1 Fact coming for every day of advent... day 21.
Christmas around the world
Today, I am excited about Christmas. A long standing tradition in my family has been to make gingerbread men together and hang them up on the Christmas tree. Over the years, this has become a tradition not only with my own family but with friends and their children joining in to. The decoration of the gingerbread men has become less traditional over time and once or twice, probably too much fun has been had with creative rights. This year, a modern day nativity scene was created with the Angel Gabrielle, Pregnant Mary, Grumpy Joseph and not forgetting the 3 somewhat ‘dodgy’ looking wise men. I take genuine pleasure in this tradition and more especially how friends have come to be part of what is my ‘heritage’.
Having made the UK my home for about 16 years and working in many other countries during this period, I am fascinated by the way that different people from different cultures communicate and work together. In my work (marketing), relationships are so very important and I have learnt that to achieve significant goals, you must be able to listen AND communicate regardless of culture, language and tradition. Being aware not only of other cultures but of your own is critical.
This time of year is possibly the most interesting across the world.

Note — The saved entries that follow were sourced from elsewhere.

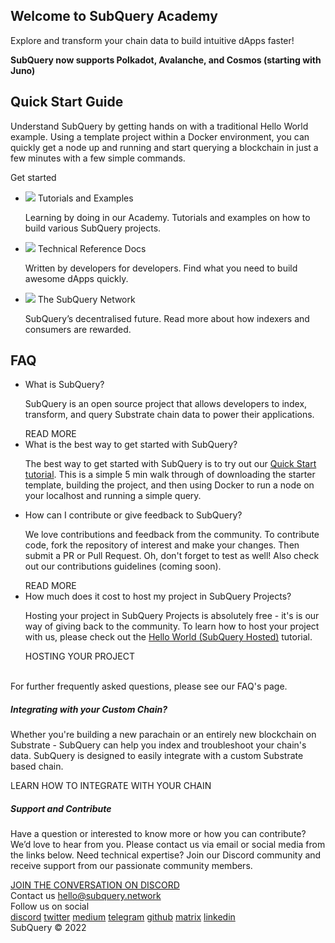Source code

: <link rel="stylesheet" href="/assets/style/welcome.css" as="style" />
<div class="top2Sections">
  <section class="welcomeWords">
    <div class="main">
      <div>
        <h2 class="welcomeTitle">Welcome to SubQuery <span>Academy</span></h2>
        <p>Explore and transform your chain data to build intuitive dApps faster!</p>
        <p><strong>SubQuery now supports Polkadot, Avalanche, and Cosmos (starting with Juno)</strong></p>
      </div>
    </div>
  </section>
  <section class="startSection main">
    <div>
      <h2 class="title">Quick Start <span>Guide</span></h2>
      <p>Understand SubQuery by getting hands on with a traditional Hello World example. Using a template project within a Docker environment, you can quickly get a node up and running and start querying a blockchain in just a few minutes with a few simple commands.
      </p>
      <span class="button">
        <router-link :to="{path: '/quickstart/quickstart.html'}"> 
          <span>Get started</span>
        </router-link>
      </span>
    </div>
  </section>
</div>
<div class="main">
  <div>
    <ul class="list">
      <li>
        <router-link :to="{path: '/academy/tutorials_examples/introduction.html'}">
          <div>
            <img src="/assets/img/tutorialsIcon.svg" />
            <span>Tutorials and Examples</span>
            <p>Learning by doing in our Academy. Tutorials and examples on how to build various SubQuery projects.</p>
          </div>
        </router-link>
      </li>
      <li>
        <router-link :to="{path: '/build/introduction.html'}"> 
          <div>
            <img src="/assets/img/docsIcon.svg" />
            <span>Technical Reference Docs</span>
            <p>Written by developers for developers. Find what you need to build awesome dApps quickly.</p>
          </div>
        </router-link>
      </li>
      <li>
        <router-link :to="{path: '/subquery_network/introduction.html'}"> 
          <div>
            <img src="/assets/img/networkIcon.svg" />
            <span>The SubQuery Network</span>
            <p>SubQuery’s decentralised future. Read more about how indexers and consumers are rewarded.</p>
          </div>
        </router-link>
      </li>
    </ul>
  </div>
</div>
<section class="faqSection main">
  <div>
    <h2 class="title">FAQ</h2>
    <ul class="faqList">
      <li>
        <div class="title">What is SubQuery?</div>
        <div class="content">
          <p>SubQuery is an open source project that allows developers to index, transform, and query Substrate chain data to power their applications.</p>
          <span class="more">
            <router-link :to="{path: '/faqs/faqs.html#what-is-subquery'}">READ MORE</router-link>
          </span>
        </div>
      </li>
      <li>
        <div class="title">What is the best way to get started with SubQuery?</div>
        <div class="content">
          <p>The best way to get started with SubQuery is to try out our <a href="/quickstart/quickstart.html">Quick Start tutorial</a>. This is a simple 5 min walk through of downloading the starter template, building the project, and then using Docker to run a node on your localhost and running a simple query. </p>
        </div>
      </li>
      <li>
        <div class="title">How can I contribute or give feedback to SubQuery?</div>
        <div class="content">
          <p>We love contributions and feedback from the community. To contribute code, fork the repository of interest and make your changes. Then submit a PR or Pull Request. Oh, don't forget to test as well! Also check out our contributions guidelines (coming soon). </p>
          <span class="more">
            <router-link :to="{path: '/faqs/faqs.html#how-can-i-contribute-or-give-feedback-to-subquery'}">READ MORE</router-link>
          </span> 
        </div>
      </li>
      <li>
        <div class="title">How much does it cost to host my project in SubQuery Projects?</div>
        <div class="content">
          <p>Hosting your project in SubQuery Projects is absolutely free - it's is our way of giving back to the community. To learn how to host your project with us, please check out the <a href="https://academy.subquery.network/run_publish/publish.html">Hello World (SubQuery Hosted)</a> tutorial.</p>
          <span class="more">
            <router-link :to="{path: '/run_publish/publish.html'}">HOSTING YOUR PROJECT</router-link>
          </span>
        </div>
      </li>
    </ul><br>
    For further frequently asked questions, please see our <router-link :to="{path: '/faqs/faqs.html'}">FAQ's</router-link> page.    
  </div>
</section>
<section class="main">
  <div>
    <div class="lastIntroduce lastIntroduce_1">
        <h5>Integrating with your Custom Chain?</h5>
        <p>Whether you're building a new parachain or an entirely new blockchain on Substrate - SubQuery can help you index and troubleshoot your chain's data. SubQuery is designed to easily integrate with a custom Substrate based chain.</p>
        <span class="more">
          <router-link :to="{path: '/build/manifest.html#custom-substrate-and-cosmos-chains'}">LEARN HOW TO INTEGRATE WITH YOUR CHAIN</router-link>
        </span>
    </div>
    <div class="lastIntroduce lastIntroduce_2">
        <h5>Support and Contribute</h5>
        <p>Have a question or interested to know more or how you can contribute? We’d love to hear from you. Please contact us via email or social media from the links below. Need technical expertise? Join our Discord community and receive support from our passionate community members. </p>
        <a class="more" target="_blank" href="https://discord.com/invite/subquery">JOIN THE CONVERSATION ON DISCORD</a>
    </div>
    </div>
</section>
<section class="main connectSection">
  <div class="email">
    <span>Contact us</span>
    <a href="mailto:hello@subquery.network">hello@subquery.network</a>
  </div>
  <div>
    <div>Follow us on social</div>
    <div class="connectWay">
      <a href="https://discord.com/invite/78zg8aBSMG" target="_blank" class="connectDiscord">discord</a>
      <a href="https://twitter.com/subquerynetwork" target="_blank" class="connectTwitter">twitter</a>
      <a href="https://medium.com/@subquery" target="_blank" class="connectMedium">medium</a>
      <a href="https://t.me/subquerynetwork" target="_blank" class="connectTelegram">telegram</a>
      <a href="https://github.com/OnFinality-io/subql" target="_blank" class="connectGithub">github</a>
      <a href="https://matrix.to/#/#subquery:matrix.org" target="_blank" class="connectMatrix">matrix</a>
      <a href="https://www.linkedin.com/company/subquery/" target="_blank" class="connectLinkedin">linkedin</a>
    </div>
  </div>
</section>
</div>
</div>
<div class="footer">
  <div class="main"><div>SubQuery © 2022</div></div>
</div>
<script charset="utf-8" src="/assets/js/welcome.js"></script>
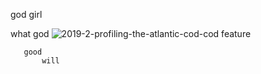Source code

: god
   girl

   what
       god 
  ![2019-2-profiling-the-atlantic-cod-cod](https://github.com/user-attachments/assets/c5ce2a75-8896-4cab-9564-96a4142670c4)
       feature

       good
           will
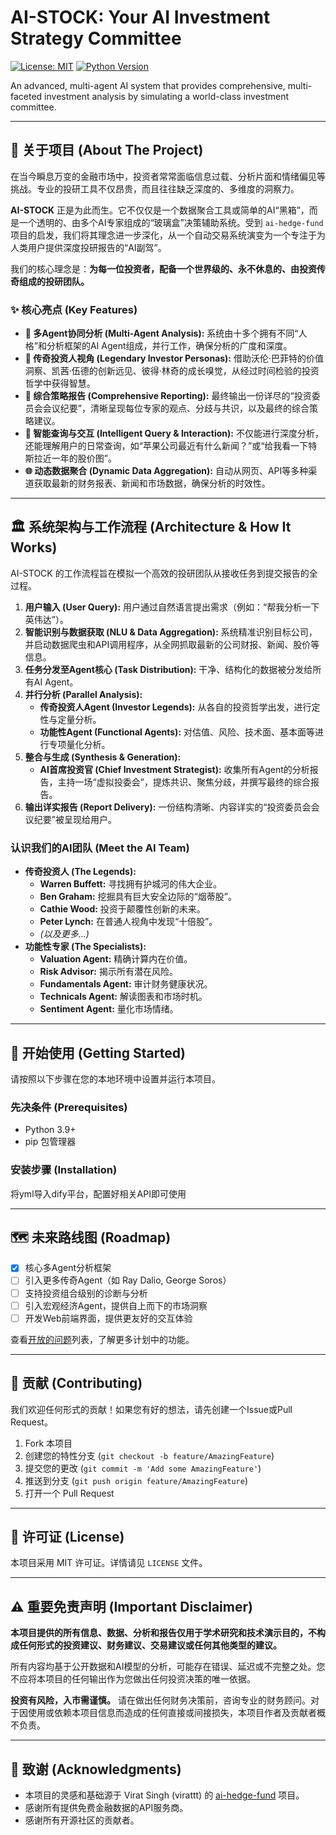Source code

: # AI-STOCK: Your AI Investment Strategy Committee

[![License: MIT](https://img.shields.io/badge/License-MIT-yellow.svg)](https://opensource.org/licenses/MIT)
[![Python Version](https://img.shields.io/badge/python-3.9+-blue.svg)](https://www.python.org/downloads/)

An advanced, multi-agent AI system that provides comprehensive, multi-faceted investment analysis by simulating a world-class investment committee.

---

## 📖 关于项目 (About The Project)

在当今瞬息万变的金融市场中，投资者常常面临信息过载、分析片面和情绪偏见等挑战。专业的投研工具不仅昂贵，而且往往缺乏深度的、多维度的洞察力。

**AI-STOCK** 正是为此而生。它不仅仅是一个数据聚合工具或简单的AI“黑箱”，而是一个透明的、由多个AI专家组成的“玻璃盒”决策辅助系统。受到 `ai-hedge-fund` 项目的启发，我们将其理念进一步深化，从一个自动交易系统演变为一个专注于为人类用户提供深度投研报告的“AI副驾”。

我们的核心理念是：**为每一位投资者，配备一个世界级的、永不休息的、由投资传奇组成的投研团队。**

### ✨ 核心亮点 (Key Features)

*   **🤖 多Agent协同分析 (Multi-Agent Analysis):** 系统由十多个拥有不同“人格”和分析框架的AI Agent组成，并行工作，确保分析的广度和深度。
*   **🧠 传奇投资人视角 (Legendary Investor Personas):** 借助沃伦·巴菲特的价值洞察、凯茜·伍德的创新远见、彼得·林奇的成长嗅觉，从经过时间检验的投资哲学中获得智慧。
*   **📄 综合策略报告 (Comprehensive Reporting):** 最终输出一份详尽的“投资委员会会议纪要”，清晰呈现每位专家的观点、分歧与共识，以及最终的综合策略建议。
*   **💬 智能查询与交互 (Intelligent Query & Interaction):** 不仅能进行深度分析，还能理解用户的日常查询，如“苹果公司最近有什么新闻？”或“给我看一下特斯拉近一年的股价图”。
*   **🌐 动态数据聚合 (Dynamic Data Aggregation):** 自动从网页、API等多种渠道获取最新的财务报表、新闻和市场数据，确保分析的时效性。

---

## 🏛️ 系统架构与工作流程 (Architecture & How It Works)

AI-STOCK 的工作流程旨在模拟一个高效的投研团队从接收任务到提交报告的全过程。

1.  **用户输入 (User Query):** 用户通过自然语言提出需求（例如：“帮我分析一下英伟达”）。
2.  **智能识别与数据获取 (NLU & Data Aggregation):** 系统精准识别目标公司，并启动数据爬虫和API调用程序，从全网抓取最新的公司财报、新闻、股价等信息。
3.  **任务分发至Agent核心 (Task Distribution):** 干净、结构化的数据被分发给所有AI Agent。
4.  **并行分析 (Parallel Analysis):**
    *   **传奇投资人Agent (Investor Legends):** 从各自的投资哲学出发，进行定性与定量分析。
    *   **功能性Agent (Functional Agents):** 对估值、风险、技术面、基本面等进行专项量化分析。
5.  **整合与生成 (Synthesis & Generation):**
    *   **AI首席投资官 (Chief Investment Strategist):** 收集所有Agent的分析报告，主持一场“虚拟投委会”，提炼共识、聚焦分歧，并撰写最终的综合报告。
6.  **输出详实报告 (Report Delivery):** 一份结构清晰、内容详实的“投资委员会会议纪要”被呈现给用户。

### 认识我们的AI团队 (Meet the AI Team)

*   **传奇投资人 (The Legends):**
    *   **Warren Buffett:** 寻找拥有护城河的伟大企业。
    *   **Ben Graham:** 挖掘具有巨大安全边际的“烟蒂股”。
    *   **Cathie Wood:** 投资于颠覆性创新的未来。
    *   **Peter Lynch:** 在普通人视角中发现“十倍股”。
    *   *(以及更多...)*
*   **功能性专家 (The Specialists):**
    *   **Valuation Agent:** 精确计算内在价值。
    *   **Risk Advisor:** 揭示所有潜在风险。
    *   **Fundamentals Agent:** 审计财务健康状况。
    *   **Technicals Agent:** 解读图表和市场时机。
    *   **Sentiment Agent:** 量化市场情绪。

---

## 🚀 开始使用 (Getting Started)

请按照以下步骤在您的本地环境中设置并运行本项目。

### 先决条件 (Prerequisites)

*   Python 3.9+
*   pip 包管理器

### 安装步骤 (Installation)

将yml导入dify平台，配置好相关API即可使用

---

## 🗺️ 未来路线图 (Roadmap)

*   [x] 核心多Agent分析框架
*   [ ] 引入更多传奇Agent（如 Ray Dalio, George Soros）
*   [ ] 支持投资组合级别的诊断与分析
*   [ ] 引入宏观经济Agent，提供自上而下的市场洞察
*   [ ] 开发Web前端界面，提供更友好的交互体验

查看[开放的问题](https://github.com/your-username/project-synapse/issues)列表，了解更多计划中的功能。

---

## 🤝 贡献 (Contributing)

我们欢迎任何形式的贡献！如果您有好的想法，请先创建一个Issue或Pull Request。

1.  Fork 本项目
2.  创建您的特性分支 (`git checkout -b feature/AmazingFeature`)
3.  提交您的更改 (`git commit -m 'Add some AmazingFeature'`)
4.  推送到分支 (`git push origin feature/AmazingFeature`)
5.  打开一个 Pull Request

---

## 📄 许可证 (License)

本项目采用 MIT 许可证。详情请见 `LICENSE` 文件。

---

## ⚠️ **重要免责声明 (Important Disclaimer)**

**本项目提供的所有信息、数据、分析和报告仅用于学术研究和技术演示目的，不构成任何形式的投资建议、财务建议、交易建议或任何其他类型的建议。**

所有内容均基于公开数据和AI模型的分析，可能存在错误、延迟或不完整之处。您不应将本项目的任何输出作为您做出任何投资决策的唯一依据。

**投资有风险，入市需谨慎。** 请在做出任何财务决策前，咨询专业的财务顾问。对于因使用或依赖本项目信息而造成的任何直接或间接损失，本项目作者及贡献者概不负责。

---

## 🙏 致谢 (Acknowledgments)

*   本项目的灵感和基础源于 Virat Singh (virattt) 的 [ai-hedge-fund](https://github.com/virattt/ai-hedge-fund) 项目。
*   感谢所有提供免费金融数据的API服务商。
*   感谢所有开源社区的贡献者。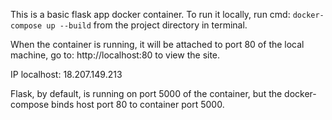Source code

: This is a basic flask app docker container. To run it locally, run cmd: `docker-compose up --build` from the project directory in terminal. 

When the container is running, it will be attached to port 80 of the local machine, go to: http://localhost:80 to view the site. 

IP localhost: 18.207.149.213  

Flask, by default, is running on port 5000 of the container, but the docker-compose binds host port 80 to container port 5000.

Traditions tell a story. When technology, modernism and science has become so important, going back to your ‘roots’ is so important.
Here are 21 different ways we celebrate Christmas around the world.
- Lithuanians use straw to decorate their Christmas trees.
- People in Poland hang ornaments depicting birds.
- In Denmark, Danish flags are used to decorate the tree.
- In the Ukraine, spider webs are hung on the tree for good luck.
- In Germany, a glass pickle is hung on the tree Christmas Eve, the first to find it Christmas morning receives a special gift.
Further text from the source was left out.